The Fall of First Republic: Are We Done Yet?

Jesse Rosenthal – Head of U.S. Financials / Senior Analyst - Banks and Specialty Finance

  • First Republic was (finally) put out of its misery as the bank was placed into FDIC receivership with a purchase and assumption agreement from JPMorgan—investors picked up the misery bill however, with sub debt and preferred holders effectively zero’d in the transaction. Notably, there were no systemic risk exemptions associated with the resolution, unlike the SBNY and SVB failures that included the blanket deposit guarantee.
  • The deal cleverly solves the fair value problem for an acquirer, with an FDIC loss-sharing agreement effectively allowing JPMorgan to lever up the assets to hit return hurdles. With the loss-share in place, the acquired FRC assets carry a ~25% risk-weighting, dramatically reducing the amount of capital JPM has to hold against the RWAs and in turn boosting IRRs to make the acquisition pencil. The deal includes JPMorgan paying $10.6 bn to the FDIC and receiving $50 bn in five-year term funding, the combined proceeds of which (plus cash and a smattering of leftover assets) will support the paydown of Federal Reserve borrowings that did not travel to JPM (discount window and BTFP).
  • This may well be it. We’ve been on record through this ‘bank crisis’ as doubting its breadth and depth, and 1Q23 reporting has seemed to justify that view, with FRC a massive outlier at nearly 60% core deposit outflows since year-end vs. a ~2% decline in aggregate across thirty of the largest banks. Just as importantly, liquidity pressures are just the first necessary domino to realize downside risk in bank securities; it’s the liquidity pressures crystallizing balance sheet marks that generates these bank investor donuts. And with FRC also a major outlier on asset value—securities weren’t the problem, but the low-risk low-yielding loan book—we see plenty of reasons to justify our bullish view on the space and limited risk that there’s another name out there with similar fragilities.

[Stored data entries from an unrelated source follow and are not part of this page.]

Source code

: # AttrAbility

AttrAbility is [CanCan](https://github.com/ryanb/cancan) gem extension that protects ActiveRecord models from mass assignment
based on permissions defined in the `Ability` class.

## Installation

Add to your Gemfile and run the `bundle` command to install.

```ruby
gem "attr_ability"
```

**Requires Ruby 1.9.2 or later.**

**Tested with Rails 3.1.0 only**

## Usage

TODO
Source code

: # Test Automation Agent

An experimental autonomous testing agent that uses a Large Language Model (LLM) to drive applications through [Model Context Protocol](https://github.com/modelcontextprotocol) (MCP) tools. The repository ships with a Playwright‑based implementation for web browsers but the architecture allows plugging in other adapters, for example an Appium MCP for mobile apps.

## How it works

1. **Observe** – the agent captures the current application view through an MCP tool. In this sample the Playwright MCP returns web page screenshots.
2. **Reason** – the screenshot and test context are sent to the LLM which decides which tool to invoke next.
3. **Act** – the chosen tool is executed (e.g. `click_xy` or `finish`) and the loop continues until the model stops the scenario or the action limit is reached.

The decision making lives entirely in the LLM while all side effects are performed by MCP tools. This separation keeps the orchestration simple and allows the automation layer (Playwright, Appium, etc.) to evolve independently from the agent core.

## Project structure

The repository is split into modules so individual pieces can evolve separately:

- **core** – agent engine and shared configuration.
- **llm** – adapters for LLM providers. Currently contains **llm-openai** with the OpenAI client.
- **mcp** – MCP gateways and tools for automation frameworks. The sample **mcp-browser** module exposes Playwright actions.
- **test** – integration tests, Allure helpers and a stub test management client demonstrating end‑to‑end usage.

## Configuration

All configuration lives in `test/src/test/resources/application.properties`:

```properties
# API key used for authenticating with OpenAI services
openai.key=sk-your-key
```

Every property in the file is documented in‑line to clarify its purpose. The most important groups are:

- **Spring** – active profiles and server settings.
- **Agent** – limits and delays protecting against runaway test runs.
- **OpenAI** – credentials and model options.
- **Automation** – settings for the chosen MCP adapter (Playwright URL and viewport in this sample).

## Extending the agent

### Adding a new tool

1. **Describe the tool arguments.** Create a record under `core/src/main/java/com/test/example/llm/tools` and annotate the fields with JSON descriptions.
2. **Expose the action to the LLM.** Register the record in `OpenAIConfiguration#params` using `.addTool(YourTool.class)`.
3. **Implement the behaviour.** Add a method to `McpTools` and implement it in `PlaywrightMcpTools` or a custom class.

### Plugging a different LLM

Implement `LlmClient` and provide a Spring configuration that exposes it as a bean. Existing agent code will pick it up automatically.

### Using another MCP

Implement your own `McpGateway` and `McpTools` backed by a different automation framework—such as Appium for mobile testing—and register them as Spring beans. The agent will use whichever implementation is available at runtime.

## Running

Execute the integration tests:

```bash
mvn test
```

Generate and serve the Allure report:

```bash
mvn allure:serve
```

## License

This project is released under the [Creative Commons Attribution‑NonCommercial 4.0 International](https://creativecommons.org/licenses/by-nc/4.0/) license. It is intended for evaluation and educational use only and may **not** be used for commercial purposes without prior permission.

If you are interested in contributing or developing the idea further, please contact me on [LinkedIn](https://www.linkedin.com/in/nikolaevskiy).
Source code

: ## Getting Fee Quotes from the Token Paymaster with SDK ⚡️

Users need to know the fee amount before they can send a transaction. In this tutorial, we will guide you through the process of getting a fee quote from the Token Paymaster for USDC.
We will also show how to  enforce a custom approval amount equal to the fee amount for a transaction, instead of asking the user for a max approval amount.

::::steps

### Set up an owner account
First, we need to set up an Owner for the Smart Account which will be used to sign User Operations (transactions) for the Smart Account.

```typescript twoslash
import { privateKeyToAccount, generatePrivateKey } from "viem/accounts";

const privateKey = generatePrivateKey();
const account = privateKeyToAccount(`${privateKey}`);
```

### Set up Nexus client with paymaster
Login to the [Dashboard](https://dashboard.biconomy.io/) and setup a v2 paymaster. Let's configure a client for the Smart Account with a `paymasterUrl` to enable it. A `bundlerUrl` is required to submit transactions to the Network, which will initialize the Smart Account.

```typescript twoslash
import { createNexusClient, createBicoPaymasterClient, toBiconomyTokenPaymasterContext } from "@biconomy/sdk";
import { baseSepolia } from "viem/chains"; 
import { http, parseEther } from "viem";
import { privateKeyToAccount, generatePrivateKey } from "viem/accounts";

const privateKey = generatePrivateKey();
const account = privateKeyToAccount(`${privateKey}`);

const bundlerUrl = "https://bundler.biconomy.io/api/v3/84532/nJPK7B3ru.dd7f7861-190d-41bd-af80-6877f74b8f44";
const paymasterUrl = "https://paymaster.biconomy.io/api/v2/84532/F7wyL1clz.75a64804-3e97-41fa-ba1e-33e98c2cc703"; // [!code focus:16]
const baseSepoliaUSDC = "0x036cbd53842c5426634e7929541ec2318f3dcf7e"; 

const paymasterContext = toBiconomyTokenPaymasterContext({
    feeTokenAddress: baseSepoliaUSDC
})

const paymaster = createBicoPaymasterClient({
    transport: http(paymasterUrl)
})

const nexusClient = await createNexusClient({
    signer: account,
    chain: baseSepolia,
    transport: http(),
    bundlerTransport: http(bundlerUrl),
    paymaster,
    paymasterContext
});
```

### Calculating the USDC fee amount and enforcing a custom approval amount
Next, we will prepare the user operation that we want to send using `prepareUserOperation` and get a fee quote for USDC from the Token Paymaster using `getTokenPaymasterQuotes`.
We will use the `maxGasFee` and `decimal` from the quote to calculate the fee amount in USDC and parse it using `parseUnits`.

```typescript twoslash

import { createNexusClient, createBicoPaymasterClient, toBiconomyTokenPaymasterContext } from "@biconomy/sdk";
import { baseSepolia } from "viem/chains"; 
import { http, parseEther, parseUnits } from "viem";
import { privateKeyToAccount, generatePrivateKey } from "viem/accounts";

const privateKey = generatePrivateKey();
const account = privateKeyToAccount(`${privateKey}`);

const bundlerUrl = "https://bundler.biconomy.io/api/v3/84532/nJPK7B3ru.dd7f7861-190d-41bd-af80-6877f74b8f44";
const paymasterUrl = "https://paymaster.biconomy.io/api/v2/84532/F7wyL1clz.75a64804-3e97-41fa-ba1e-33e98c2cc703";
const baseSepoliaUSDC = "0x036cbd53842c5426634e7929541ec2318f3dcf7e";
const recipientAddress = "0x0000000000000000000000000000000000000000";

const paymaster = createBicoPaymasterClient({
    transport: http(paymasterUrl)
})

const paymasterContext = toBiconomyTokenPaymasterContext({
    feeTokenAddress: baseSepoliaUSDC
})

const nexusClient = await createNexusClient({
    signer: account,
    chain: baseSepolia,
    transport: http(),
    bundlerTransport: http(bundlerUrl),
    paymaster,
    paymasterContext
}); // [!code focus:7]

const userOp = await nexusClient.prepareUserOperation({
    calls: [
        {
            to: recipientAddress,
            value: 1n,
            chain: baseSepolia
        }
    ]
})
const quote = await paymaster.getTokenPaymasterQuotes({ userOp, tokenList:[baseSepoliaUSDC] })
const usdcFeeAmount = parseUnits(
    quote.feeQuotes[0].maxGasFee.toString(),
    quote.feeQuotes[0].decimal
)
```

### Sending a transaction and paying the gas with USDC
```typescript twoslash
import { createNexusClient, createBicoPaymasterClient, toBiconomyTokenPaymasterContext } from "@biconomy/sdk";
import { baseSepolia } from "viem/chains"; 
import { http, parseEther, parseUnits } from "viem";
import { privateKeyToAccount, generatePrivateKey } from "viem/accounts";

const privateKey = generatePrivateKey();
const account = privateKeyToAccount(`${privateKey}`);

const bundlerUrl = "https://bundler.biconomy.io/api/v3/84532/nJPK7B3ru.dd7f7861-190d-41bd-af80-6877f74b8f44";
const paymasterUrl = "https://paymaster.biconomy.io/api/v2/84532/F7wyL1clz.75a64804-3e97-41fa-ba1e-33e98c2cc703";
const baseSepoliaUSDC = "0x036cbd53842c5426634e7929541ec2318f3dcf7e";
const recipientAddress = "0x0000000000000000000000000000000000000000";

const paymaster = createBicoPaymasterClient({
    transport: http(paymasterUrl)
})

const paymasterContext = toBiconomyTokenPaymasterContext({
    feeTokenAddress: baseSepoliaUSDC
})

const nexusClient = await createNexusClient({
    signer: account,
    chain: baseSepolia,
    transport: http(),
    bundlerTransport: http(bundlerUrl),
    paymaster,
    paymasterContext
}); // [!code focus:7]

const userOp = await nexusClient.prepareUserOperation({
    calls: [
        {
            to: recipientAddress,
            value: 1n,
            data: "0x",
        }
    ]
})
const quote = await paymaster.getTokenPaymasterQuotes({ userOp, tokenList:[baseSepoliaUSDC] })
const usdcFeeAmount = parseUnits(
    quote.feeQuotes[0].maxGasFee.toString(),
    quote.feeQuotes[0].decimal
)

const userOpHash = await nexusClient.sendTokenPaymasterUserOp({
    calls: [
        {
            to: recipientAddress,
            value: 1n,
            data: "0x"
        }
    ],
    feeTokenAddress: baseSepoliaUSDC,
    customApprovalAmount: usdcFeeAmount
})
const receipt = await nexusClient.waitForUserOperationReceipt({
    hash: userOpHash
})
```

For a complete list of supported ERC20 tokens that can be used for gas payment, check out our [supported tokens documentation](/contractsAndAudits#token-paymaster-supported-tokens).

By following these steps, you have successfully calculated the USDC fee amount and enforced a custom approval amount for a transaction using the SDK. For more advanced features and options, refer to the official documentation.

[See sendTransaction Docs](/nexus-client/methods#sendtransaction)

Sir Jamie to the rescue again, as JPMorgan ended up as the FDIC’s white knight in (finally) resolving First Republic, albeit out of receivership and with no systemic risk exception, unlike SVB and SBNY. The deal, rumored through the weekend and made official on Monday morning, involves JPM acquiring the “substantial majority” of FRC’s assets and assuming the deposits—the big losers here are the FRC securities holders in the sub debt and preferreds, which effectively get zero’d in this transaction (First Republic is also OpCo only, so this is not even an SVB situation where there’s some recovery potential tied up in HoldCo litigation). The deal’s repurcussions and reverberations are more germane on an industry-level amid the lingering bank liquidity panic and the focus of this piece, but in brief: this looks like a decent deal for JPMorgan. The real upside value will be in the ability to retain customers or even re-attract the deposits and relationships that fled the past few weeks, plus potential growth synergies with the wealth management integration, but on its face we think this is a fairly low risk transaction for the industry behemoth.